**What is expected:**
Scan the data below and report how many lines include the word "alicdn". Nothing else is wanted.

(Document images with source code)
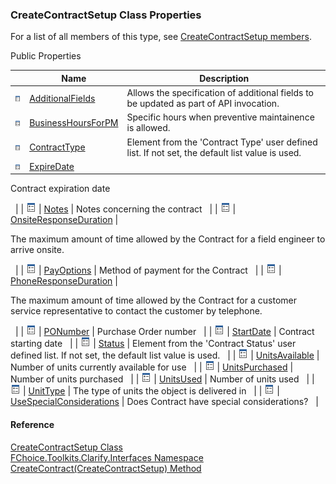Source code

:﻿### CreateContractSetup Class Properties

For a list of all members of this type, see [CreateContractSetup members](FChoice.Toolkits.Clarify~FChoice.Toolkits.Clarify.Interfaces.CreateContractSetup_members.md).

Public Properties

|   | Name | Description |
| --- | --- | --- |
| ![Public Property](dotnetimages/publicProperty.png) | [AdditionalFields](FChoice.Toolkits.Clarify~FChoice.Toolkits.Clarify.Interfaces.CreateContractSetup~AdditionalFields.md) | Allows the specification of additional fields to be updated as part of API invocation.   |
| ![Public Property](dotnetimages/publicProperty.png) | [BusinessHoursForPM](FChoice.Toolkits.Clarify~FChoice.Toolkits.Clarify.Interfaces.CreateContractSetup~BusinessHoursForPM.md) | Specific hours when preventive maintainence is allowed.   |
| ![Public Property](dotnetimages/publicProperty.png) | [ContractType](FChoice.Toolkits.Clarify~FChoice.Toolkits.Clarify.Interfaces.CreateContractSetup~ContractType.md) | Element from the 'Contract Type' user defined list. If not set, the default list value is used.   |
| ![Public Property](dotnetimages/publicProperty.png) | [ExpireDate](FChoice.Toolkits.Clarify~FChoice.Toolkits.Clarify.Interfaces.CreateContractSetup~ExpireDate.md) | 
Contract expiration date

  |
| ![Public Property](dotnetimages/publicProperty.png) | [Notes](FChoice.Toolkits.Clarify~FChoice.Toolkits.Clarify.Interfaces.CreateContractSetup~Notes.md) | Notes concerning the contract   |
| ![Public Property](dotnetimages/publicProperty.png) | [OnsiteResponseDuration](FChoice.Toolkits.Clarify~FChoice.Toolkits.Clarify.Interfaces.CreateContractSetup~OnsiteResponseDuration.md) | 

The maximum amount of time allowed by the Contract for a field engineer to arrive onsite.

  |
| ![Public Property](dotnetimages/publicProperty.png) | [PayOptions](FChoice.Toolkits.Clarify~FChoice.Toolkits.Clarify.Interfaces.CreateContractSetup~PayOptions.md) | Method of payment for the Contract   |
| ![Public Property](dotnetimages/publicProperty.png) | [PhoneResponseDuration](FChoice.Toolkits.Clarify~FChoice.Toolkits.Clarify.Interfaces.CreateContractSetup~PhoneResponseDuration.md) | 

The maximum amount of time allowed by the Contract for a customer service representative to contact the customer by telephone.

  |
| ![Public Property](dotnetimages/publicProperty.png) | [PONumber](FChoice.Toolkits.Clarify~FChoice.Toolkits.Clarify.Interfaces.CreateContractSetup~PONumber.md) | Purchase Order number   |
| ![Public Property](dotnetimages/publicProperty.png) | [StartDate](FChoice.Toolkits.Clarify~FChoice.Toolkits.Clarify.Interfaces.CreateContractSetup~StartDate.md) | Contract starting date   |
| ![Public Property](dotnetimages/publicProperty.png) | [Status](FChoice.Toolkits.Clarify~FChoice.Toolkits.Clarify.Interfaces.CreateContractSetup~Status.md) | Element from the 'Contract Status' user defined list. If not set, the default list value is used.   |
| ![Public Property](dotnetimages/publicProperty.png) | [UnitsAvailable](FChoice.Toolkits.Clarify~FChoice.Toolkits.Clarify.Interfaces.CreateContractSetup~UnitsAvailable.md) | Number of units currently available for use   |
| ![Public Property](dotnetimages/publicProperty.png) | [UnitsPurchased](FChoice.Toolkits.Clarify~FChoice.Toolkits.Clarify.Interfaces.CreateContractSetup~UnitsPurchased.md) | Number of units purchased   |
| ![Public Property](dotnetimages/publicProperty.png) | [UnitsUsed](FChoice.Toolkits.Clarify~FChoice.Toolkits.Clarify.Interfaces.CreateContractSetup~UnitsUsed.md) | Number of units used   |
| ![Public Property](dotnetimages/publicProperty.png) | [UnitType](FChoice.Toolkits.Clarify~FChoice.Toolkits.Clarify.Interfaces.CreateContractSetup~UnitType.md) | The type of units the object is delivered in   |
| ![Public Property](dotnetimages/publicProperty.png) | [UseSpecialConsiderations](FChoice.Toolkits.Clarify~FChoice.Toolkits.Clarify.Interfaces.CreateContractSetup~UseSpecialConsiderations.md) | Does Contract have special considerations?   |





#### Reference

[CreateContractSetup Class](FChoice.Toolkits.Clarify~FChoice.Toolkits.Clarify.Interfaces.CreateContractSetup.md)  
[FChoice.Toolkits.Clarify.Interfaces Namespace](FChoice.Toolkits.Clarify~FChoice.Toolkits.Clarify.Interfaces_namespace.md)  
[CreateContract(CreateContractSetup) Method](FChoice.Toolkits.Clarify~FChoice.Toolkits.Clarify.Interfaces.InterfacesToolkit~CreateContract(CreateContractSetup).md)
* * *
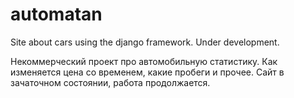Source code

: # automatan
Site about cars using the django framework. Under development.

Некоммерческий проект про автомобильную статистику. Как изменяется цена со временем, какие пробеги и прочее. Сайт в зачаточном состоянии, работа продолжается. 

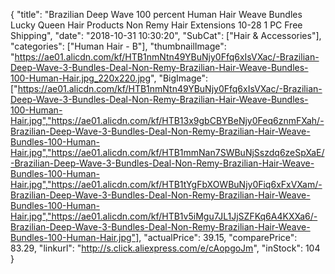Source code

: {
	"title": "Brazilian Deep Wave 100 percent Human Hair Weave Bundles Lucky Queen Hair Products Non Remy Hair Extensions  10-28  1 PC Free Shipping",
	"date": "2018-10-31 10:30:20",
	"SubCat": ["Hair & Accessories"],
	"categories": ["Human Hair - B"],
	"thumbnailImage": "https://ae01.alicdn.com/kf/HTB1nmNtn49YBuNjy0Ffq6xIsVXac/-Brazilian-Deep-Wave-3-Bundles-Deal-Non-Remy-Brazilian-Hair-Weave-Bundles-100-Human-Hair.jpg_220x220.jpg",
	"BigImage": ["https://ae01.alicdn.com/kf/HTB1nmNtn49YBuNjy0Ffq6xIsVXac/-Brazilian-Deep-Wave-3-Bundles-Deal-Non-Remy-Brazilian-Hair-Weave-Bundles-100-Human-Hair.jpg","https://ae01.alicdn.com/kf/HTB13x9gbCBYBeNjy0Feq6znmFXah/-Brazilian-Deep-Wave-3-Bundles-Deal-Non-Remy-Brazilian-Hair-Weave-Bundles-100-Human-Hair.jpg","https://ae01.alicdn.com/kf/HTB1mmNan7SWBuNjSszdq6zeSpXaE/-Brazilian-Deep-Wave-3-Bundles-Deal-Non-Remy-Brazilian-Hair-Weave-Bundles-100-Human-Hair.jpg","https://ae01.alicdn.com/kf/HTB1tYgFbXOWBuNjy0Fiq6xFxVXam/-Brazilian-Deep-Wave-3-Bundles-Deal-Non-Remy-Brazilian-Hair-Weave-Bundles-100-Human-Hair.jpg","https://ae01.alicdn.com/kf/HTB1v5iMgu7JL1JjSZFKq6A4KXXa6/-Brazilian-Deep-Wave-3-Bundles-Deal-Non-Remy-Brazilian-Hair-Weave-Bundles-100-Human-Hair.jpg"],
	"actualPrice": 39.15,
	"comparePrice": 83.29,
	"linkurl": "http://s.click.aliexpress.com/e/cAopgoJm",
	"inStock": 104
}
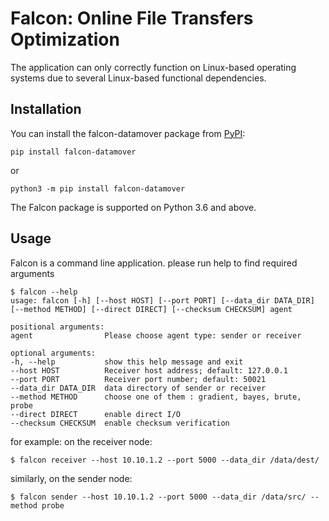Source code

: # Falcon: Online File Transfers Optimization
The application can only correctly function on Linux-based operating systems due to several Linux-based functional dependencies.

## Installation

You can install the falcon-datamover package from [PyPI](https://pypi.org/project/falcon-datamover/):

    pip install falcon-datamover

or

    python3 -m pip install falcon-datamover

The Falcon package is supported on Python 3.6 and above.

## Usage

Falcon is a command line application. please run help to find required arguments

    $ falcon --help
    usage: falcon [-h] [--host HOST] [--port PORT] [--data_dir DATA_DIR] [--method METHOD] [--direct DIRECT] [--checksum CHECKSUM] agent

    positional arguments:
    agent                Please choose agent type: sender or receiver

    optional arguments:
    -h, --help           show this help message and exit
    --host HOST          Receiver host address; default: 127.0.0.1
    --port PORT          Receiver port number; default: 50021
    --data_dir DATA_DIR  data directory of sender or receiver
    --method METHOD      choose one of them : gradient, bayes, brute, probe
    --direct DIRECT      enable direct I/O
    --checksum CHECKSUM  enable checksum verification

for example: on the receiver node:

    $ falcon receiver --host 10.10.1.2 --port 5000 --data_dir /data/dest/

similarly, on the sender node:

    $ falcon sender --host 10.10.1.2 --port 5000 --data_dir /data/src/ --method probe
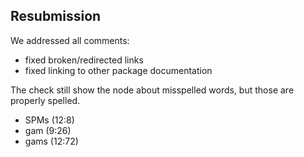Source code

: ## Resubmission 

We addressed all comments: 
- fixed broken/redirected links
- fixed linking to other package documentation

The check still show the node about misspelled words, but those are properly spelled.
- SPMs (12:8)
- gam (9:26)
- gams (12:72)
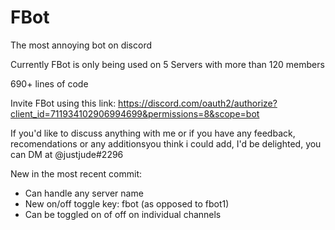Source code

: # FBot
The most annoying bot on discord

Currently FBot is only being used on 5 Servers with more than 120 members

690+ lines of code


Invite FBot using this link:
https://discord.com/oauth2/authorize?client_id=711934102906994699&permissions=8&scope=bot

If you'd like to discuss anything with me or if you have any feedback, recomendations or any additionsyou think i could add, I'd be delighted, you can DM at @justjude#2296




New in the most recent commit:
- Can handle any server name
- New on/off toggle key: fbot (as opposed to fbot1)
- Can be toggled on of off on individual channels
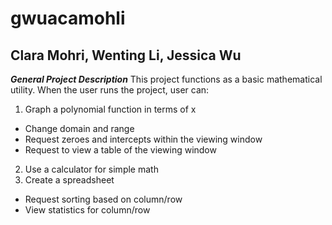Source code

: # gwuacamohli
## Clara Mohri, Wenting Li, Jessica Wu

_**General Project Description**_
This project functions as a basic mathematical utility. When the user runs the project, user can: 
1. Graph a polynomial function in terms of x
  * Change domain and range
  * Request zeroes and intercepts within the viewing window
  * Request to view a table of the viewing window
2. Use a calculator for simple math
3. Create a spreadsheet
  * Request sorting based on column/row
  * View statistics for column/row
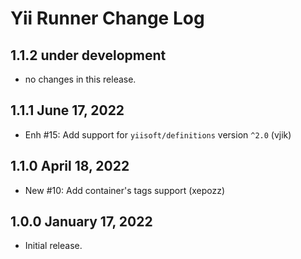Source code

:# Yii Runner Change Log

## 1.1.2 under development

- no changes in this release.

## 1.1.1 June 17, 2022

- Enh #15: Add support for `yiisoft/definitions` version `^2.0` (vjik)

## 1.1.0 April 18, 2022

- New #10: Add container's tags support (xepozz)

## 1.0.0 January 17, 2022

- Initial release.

**Result for this task:**
2